In testimony before the House Ways and Means Committee, Reginald H. Jones, spokesman for the Business Roundtable, a group of 185 business and financial firms, said the tax cut was needed promptly to avert a slowdown or possible recession.
However, Jones told the panel he could report "no support whatsoever" among businessmen "for the administration's tax reform proposals." He said if scrapping the "reforms" would bloat the deficit too much, then Congress should postpone ending the telephone excise tax.
Jones' position was endorsed in principle by several other business leaders testifying yesterday, including Roland M. Bixler, spokesman for the National Association of Manufacturers, and David M. Roderick, president of the United States Steel Corp.
Meanwhile, Rep. Al Ullman (D-Ore.) suggested during the hearing that the panel may begin to take a closer look at charges that some U.S. businesses pay no tax on their income from domestic operations, as implied recently by Rep. Charles A. Vanik (D-Ohio).
Ullman made the remark after noting that some domestic industries which presumably pay no federal income taxes have been critical of his proposal to reduce the present "double taxation" of corporate profits and stockholders dividends.

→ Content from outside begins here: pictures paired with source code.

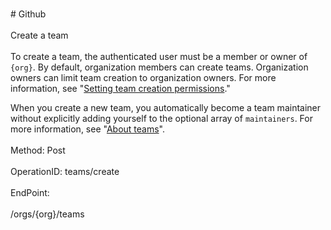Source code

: <br>#     Github</br>
<br>Create a team</br>
<br>To create a team, the authenticated user must be a member or owner of `{org}`. By default, organization members can create teams. Organization owners can limit team creation to organization owners. For more information, see "[Setting team creation permissions](https://help.github.com/en/articles/setting-team-creation-permissions-in-your-organization)."

When you create a new team, you automatically become a team maintainer without explicitly adding yourself to the optional array of `maintainers`. For more information, see "[About teams](https://help.github.com/en/github/setting-up-and-managing-organizations-and-teams/about-teams)".</br>
<br>Method: Post</br>
<br>OperationID: teams/create</br>
<br>EndPoint:</br>
<br>/orgs/{org}/teams</br>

It was not immediately clear how far Ullman planned to press his case. However, the chairman said he was "concerned that some of the criticism comes from corporations that don't pay taxes." Ullman said some firms use accounting tricks to apply foreign tax credits to domestic earnings.
The business leaders' testimony was countered by that of spokesmen for two major "tax reform" organizations, Ralph Nader's Public Citizens Tax Reform Research Group, and Tax Analysts and Advocates. Both said they supported Carter's "tax reform" package.
Robert M. Brandon, director of the Nader group, told the committee his organization "strongly opposes" the business tax cuts Carter has proposed. He called instead for a reduction in the budget deficit to help corporations meet their financing needs.
Thomas J. Reese, legislative director of Tax Analysts and Advocates, urged the committee to go further than the Carter package proposed and consider tightening the tax on capital gains at death. Reese questioned business' "free-market commitment" in seeking tax subsidies.
The opposition by the businessmen included criticism of Carter's three major "tax reform" proposals - measures to eliminate present foreign tax breaks for business and to limit existing deductions for the so-called "three-martini" lunch.
Charles W. Stewart, spokesman for the Machinery and Allied Products Institute, also was sharply critical of the administration's tax "reform" proposals. Stewart told the panel that "some of them are petty, counterproductive and sometimes silly."
Yesterday's testimony marked the beginning of a month of hearings the panel has scheduled to hear public witnesses before it drafts the tax legislation. The administration presented the package formally in a three-day session in January.
The committee voted last week generally to go along with Carter's recommendation that the tax package not exceed $25 billion. However, the size of the package and its makeup still are in doubt. Some members want to cut Social Security taxes instead.